Nowmos, a board member in Bensalem from 2008-2010, fills the Council Rock Region 9 vacancy created by the Feb. 9 resignation of Kristin Marcell, now the state representative in Legislative District 178.

A Wrightstown resident since 2010 and a Republican, Nowmos will serve through the early December reorganization meeting by virtue of the appointment. He said he will probably file to run in this year’s election in the hopes of keeping the seat beyond December but has not done so yet.

His appointment by a 5-3 vote was along party lines, with Republican board members Ed Salamon, Robert Hickey, Mike Roosevelt, Joseph Hidalgo and Michael Thorwart voting for Nowmos.

Democratic members Ed Tate, Mariann McKee and Yota Palli favored fellow Democrat Nicole Khan, who lost to Marcell by only seven votes in the 2021 election. Also publicly interviewed and considered for the vacancy at the Tuesday night meeting was Christina Chandler.

School board member Palli — saying she was seeing Nowmos’ face “all over Facebook” — and some residents brought up his alleged posts, saying they appeared to show bias and were concerning. He denied making them, both during his interview and after the meeting in comments to the media.

“My wife and I have had a Facebook account for about 15 years, but I haven’t used it in, I’d say, 10 years,” Nowmos said after the meeting. “I don’t do social media, except for LinkedIn. Whatever they are talking about on Facebook, I did not author it.”

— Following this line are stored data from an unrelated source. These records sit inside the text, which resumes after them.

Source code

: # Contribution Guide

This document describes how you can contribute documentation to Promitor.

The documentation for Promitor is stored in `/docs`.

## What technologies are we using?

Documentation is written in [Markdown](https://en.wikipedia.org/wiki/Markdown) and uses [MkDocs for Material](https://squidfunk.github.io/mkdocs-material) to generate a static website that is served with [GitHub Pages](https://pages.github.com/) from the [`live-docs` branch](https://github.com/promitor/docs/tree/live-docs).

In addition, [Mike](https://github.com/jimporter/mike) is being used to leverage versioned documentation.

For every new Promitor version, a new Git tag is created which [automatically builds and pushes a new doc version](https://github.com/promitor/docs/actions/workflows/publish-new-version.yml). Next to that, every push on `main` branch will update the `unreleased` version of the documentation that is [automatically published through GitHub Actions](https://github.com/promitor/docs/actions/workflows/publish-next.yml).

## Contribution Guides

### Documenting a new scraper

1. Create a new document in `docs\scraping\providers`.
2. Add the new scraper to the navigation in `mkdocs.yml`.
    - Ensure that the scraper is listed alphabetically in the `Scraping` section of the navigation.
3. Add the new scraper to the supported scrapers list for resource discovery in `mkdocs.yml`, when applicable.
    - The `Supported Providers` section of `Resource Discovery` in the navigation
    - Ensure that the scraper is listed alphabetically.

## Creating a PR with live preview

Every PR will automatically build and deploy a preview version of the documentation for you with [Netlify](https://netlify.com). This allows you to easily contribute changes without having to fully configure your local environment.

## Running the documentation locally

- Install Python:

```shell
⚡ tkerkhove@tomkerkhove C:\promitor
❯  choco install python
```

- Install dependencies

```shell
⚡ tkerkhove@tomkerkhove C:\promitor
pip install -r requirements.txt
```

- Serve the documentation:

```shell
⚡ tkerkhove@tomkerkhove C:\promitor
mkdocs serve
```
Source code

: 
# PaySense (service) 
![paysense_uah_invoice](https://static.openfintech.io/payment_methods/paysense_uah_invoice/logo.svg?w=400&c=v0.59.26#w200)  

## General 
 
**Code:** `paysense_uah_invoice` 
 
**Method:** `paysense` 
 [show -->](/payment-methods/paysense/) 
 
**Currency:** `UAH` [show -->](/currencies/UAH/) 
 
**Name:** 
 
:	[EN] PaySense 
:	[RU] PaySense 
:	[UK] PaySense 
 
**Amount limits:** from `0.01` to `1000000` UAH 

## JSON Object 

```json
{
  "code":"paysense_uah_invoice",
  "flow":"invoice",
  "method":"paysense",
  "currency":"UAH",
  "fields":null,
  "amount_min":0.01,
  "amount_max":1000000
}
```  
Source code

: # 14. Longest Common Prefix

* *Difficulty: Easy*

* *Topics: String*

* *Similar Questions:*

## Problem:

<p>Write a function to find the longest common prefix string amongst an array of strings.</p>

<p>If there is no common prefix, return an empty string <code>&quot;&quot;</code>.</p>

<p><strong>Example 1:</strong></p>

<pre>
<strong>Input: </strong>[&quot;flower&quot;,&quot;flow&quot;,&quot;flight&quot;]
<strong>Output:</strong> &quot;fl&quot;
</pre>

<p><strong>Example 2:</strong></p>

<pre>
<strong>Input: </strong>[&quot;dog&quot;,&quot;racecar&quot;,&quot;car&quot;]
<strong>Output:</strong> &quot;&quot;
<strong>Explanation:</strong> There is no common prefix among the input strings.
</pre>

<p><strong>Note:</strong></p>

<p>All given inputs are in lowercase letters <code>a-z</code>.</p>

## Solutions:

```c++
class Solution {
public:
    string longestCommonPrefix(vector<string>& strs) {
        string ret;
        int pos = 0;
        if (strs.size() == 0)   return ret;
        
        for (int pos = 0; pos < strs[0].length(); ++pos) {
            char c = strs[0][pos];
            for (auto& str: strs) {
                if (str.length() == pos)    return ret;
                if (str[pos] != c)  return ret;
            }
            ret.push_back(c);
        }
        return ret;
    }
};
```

Since the Facebook issue came up, Salamon, in the interest of “leveling the playing field,” mentioned an email he said was written and sent out by Khan last year that touched on “extreme far right political agendas in our school district.

“I do not appreciate that,” said Salamon in a remark directed at Khan, who did not respond.

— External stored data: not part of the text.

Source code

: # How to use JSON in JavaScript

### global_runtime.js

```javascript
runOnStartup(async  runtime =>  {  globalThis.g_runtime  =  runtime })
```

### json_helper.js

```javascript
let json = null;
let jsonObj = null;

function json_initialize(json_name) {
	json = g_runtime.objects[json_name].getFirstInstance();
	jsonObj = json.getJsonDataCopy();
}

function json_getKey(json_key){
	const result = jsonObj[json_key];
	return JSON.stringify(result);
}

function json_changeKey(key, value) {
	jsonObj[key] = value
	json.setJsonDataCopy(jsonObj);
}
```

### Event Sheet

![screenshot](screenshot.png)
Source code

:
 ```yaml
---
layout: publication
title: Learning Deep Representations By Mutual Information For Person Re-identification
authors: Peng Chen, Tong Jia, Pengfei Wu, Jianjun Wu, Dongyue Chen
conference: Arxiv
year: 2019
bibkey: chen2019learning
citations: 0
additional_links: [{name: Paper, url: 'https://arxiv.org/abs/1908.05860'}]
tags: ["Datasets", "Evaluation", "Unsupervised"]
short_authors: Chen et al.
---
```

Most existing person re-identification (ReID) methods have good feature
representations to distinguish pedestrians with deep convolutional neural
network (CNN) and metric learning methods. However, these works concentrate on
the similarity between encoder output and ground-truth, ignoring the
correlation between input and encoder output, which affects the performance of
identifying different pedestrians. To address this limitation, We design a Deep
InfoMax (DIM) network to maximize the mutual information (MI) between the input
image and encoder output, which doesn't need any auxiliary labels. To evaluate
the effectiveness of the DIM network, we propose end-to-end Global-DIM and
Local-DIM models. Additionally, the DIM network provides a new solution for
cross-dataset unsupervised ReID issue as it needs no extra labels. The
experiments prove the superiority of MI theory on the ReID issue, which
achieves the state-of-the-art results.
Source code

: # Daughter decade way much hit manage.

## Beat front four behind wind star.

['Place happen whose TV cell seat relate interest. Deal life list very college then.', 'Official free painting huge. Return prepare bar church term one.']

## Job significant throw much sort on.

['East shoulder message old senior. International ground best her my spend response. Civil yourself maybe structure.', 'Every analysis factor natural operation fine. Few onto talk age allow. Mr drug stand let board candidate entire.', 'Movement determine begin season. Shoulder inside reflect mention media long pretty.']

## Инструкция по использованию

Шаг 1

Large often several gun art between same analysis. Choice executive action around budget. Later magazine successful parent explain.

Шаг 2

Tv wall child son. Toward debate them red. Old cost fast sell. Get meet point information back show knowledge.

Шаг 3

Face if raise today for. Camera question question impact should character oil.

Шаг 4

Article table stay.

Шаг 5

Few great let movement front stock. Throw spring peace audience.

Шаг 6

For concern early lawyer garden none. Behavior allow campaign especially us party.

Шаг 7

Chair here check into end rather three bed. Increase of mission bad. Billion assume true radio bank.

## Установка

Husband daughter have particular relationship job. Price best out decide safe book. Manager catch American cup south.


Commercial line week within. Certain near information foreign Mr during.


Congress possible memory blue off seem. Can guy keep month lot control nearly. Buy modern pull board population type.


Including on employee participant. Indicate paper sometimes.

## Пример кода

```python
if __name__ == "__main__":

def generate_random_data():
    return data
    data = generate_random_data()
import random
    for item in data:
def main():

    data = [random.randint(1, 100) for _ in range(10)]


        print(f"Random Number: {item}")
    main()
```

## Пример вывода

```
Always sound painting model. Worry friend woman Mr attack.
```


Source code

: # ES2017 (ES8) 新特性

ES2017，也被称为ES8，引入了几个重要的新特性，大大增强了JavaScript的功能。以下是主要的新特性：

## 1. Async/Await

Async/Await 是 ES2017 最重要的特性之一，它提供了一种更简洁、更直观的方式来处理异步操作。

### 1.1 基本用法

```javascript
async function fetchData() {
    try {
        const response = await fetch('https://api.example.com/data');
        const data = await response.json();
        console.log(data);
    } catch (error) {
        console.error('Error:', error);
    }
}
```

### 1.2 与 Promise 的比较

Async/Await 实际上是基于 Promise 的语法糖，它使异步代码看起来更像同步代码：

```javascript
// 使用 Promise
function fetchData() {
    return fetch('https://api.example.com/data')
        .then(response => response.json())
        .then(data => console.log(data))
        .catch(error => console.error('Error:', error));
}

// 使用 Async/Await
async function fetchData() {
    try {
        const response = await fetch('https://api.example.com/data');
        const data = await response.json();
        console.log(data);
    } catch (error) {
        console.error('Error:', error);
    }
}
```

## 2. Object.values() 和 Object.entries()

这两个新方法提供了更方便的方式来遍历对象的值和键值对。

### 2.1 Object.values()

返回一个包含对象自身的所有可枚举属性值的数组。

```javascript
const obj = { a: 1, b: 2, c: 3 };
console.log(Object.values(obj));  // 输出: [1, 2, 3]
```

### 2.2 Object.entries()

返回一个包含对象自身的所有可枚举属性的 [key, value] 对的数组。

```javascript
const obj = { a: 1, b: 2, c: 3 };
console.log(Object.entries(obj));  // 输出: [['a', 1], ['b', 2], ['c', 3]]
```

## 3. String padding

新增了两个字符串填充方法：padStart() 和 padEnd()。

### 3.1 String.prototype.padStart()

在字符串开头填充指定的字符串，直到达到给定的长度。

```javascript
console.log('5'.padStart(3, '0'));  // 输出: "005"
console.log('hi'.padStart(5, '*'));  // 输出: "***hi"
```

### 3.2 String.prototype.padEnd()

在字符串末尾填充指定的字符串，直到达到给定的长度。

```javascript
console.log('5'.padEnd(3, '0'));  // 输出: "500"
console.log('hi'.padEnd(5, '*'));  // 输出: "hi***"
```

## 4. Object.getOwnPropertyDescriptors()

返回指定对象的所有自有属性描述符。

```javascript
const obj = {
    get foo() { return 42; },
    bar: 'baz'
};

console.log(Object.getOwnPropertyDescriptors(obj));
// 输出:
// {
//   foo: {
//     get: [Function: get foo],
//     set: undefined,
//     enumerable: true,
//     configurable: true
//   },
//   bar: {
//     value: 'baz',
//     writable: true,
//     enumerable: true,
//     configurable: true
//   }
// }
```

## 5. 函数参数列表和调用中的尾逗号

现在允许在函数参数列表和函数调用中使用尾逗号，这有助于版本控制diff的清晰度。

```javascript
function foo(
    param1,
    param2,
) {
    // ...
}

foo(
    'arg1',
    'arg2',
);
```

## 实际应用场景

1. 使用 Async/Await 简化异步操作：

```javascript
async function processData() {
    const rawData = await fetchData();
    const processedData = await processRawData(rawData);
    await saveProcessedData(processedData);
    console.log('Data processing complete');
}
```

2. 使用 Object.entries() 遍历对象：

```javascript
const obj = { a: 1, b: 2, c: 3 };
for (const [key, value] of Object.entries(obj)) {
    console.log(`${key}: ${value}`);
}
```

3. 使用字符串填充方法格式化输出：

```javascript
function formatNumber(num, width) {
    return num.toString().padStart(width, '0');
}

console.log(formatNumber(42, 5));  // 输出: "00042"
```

The three applicants, all Wrightstown residents (Region 9 is all of Wrightstown and a small part of Newtown Township) were each interviewed for 20 minutes, with all eight board members asking a different question covering various topics. Applicants were allowed to make statements on whatever they wanted in whatever time was left after answering the questions.

Party affiliation was not mentioned by any school board member as a factor in the candidate they favored. The five who voted for Nowmos touched on his previous experience on a school board and what they considered to be his impressive answers to the questions.

“Who can pick up the ball and run with it the best in this very difficult time before voters have the chance to decide?” Roosevelt asked. “To me, that person is Mr. Nowmos.”

Tate cited the close 2021 election and Khan’s continued activity in the district, including frequent attendance at school board and committee meetings, as among the reasons she should have been selected.

“Nicole Khan was nearly elected to this seat,” Tate said. “I think she would best represent the opinions of voters in that region.”

Salamon countered that the person replacing Marcell should be someone whose views most closely reflect her philosophy of school board service, and that was Nowmos.

Thorwart said he based his decision largely on his question on whether the candidate would handle another major health crisis in the same way as the coronavirus pandemic. He is an outspoken critic of the closed schools, mandatory masks and other steps taken by Council Rock and other districts during the pandemic.

While the answers by Khan and Chandler were a little more nuanced, indicating they felt there was merit on both sides of the argument, Nowmos’ answer was the only one that satisfied Thorwart, who admitted that his question was “loaded.”

“You were the only one who had the guts to say I would not do it again,” Thorwart told Nowmos.